Allowing a student to assume the teaching role accomplishes a number of goals. First, it allows the student to be the expert, giving them the opportunity to authentically grow trust in their own knowledge and abilities while strengthening their sense of self. It demonstrates the teacher’s trust that the student knows the material well enough to explain it to someone else, which also helps build their confidence. Because the ability to peer teach is totally dependent on the student’s own mastery of the skill, any student in the class can become a peer teacher. It’s not limited to the “brightest” students, nor does it exclude the “slowest” students, helping to shake that stigma and recognize different people can be good at different things without the need for competitive labels.

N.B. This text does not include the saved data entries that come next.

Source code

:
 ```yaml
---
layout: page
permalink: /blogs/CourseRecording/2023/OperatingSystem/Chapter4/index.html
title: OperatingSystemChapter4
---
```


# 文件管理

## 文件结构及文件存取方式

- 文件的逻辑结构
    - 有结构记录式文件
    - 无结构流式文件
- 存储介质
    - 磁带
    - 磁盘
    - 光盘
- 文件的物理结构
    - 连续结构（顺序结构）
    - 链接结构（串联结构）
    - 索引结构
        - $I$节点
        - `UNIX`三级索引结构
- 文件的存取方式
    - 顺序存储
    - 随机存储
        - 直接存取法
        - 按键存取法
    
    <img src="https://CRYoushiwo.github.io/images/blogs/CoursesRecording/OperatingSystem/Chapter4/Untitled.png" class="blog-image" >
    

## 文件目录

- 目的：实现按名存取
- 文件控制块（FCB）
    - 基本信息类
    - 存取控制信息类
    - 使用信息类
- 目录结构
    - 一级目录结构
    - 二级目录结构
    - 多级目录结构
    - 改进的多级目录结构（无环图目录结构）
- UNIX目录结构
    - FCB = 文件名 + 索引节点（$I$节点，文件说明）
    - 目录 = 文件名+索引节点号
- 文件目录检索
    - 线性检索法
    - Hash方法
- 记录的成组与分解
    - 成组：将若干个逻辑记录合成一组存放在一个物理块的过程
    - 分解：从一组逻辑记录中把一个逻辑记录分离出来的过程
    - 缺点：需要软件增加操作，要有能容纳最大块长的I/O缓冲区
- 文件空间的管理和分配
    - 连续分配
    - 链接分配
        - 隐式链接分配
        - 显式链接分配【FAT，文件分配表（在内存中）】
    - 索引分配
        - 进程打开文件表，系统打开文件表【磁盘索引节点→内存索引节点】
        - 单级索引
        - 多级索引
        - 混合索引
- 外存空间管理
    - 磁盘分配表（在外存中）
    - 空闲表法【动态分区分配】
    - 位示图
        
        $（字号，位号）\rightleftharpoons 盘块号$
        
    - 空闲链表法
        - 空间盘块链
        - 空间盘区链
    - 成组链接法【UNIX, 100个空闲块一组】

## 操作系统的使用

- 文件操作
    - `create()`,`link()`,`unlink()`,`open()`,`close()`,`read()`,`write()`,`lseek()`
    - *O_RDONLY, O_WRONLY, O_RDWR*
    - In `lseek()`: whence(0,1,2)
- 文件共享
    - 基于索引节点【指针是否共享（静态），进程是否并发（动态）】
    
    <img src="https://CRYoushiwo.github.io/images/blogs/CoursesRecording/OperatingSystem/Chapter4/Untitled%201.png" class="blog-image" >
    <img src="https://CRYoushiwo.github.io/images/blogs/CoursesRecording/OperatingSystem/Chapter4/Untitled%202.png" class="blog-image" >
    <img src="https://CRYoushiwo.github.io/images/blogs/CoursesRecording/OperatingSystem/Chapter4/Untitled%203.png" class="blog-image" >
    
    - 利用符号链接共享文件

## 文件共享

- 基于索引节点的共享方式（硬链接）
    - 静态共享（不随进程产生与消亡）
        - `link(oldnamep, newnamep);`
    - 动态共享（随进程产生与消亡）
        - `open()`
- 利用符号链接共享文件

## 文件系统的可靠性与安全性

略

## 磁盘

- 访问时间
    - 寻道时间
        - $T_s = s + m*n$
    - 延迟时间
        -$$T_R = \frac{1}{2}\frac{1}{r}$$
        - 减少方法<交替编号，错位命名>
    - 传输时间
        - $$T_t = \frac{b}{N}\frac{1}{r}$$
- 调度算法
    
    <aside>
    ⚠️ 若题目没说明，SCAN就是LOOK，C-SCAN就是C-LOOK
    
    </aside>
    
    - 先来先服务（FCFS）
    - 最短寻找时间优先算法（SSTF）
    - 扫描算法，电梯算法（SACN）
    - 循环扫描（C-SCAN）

Second, it gives the teacher an opportunity to assess if and how thoroughly the student understands the material. More effective than a pencil-and-paper test, a peer teaching moment shows the teacher what the student really understands by how they explain it to the fellow student they’re teaching. If the student who is teaching has misunderstood something about the concept or process they’re teaching, it quickly becomes obvious and the teacher can step in and clarify that point for both students before returning control to the student who is teaching.
Third, teaching is a communication method. We don’t often look at it that way, but it really is. Every time we set out to teach something, we have a “message” we’re trying to get across, something we want the learner to take away with them. We think carefully about how we want to present the concept and we reflect on how to adjust the presentation for the next lesson to more successfully reach the learner. When we put a student in the teacher role, we’re giving them the opportunity to develop their own communication skills. They have to decide what to present, weed out what’s unimportant about that topic, and then develop and implement a means to present that topic. If we structure the situation correctly, they’ll get the feedback they need to make their next presentation stronger and better able to reach their classmates (and later on their target audience).
Fourth, piggybacking onto that last thought, teaching is an interpersonal activity. Students creating these presentations, assuming the teacher role, are engaging in collaboration with their classmates and developing their social skills at the same time. While many presentations are still in front of the class, many of them are now taking place online in the form of student blogs, student-created videos, and student-created tutorials. These students are learning not only how to choose, edit, and present their topic, but even the most introverted student is finding a platform to share their knowledge with classmates and get the feedback necessary to create stronger moments.
Creating peer teaching moments in a classroom isn’t about giving up the teacher’s power. It’s about sharing it to allow the students in class to develop their own teaching abilities and their confidence in their knowledge and their abilities. It’s about getting them ready to deal with the world outside the school environment.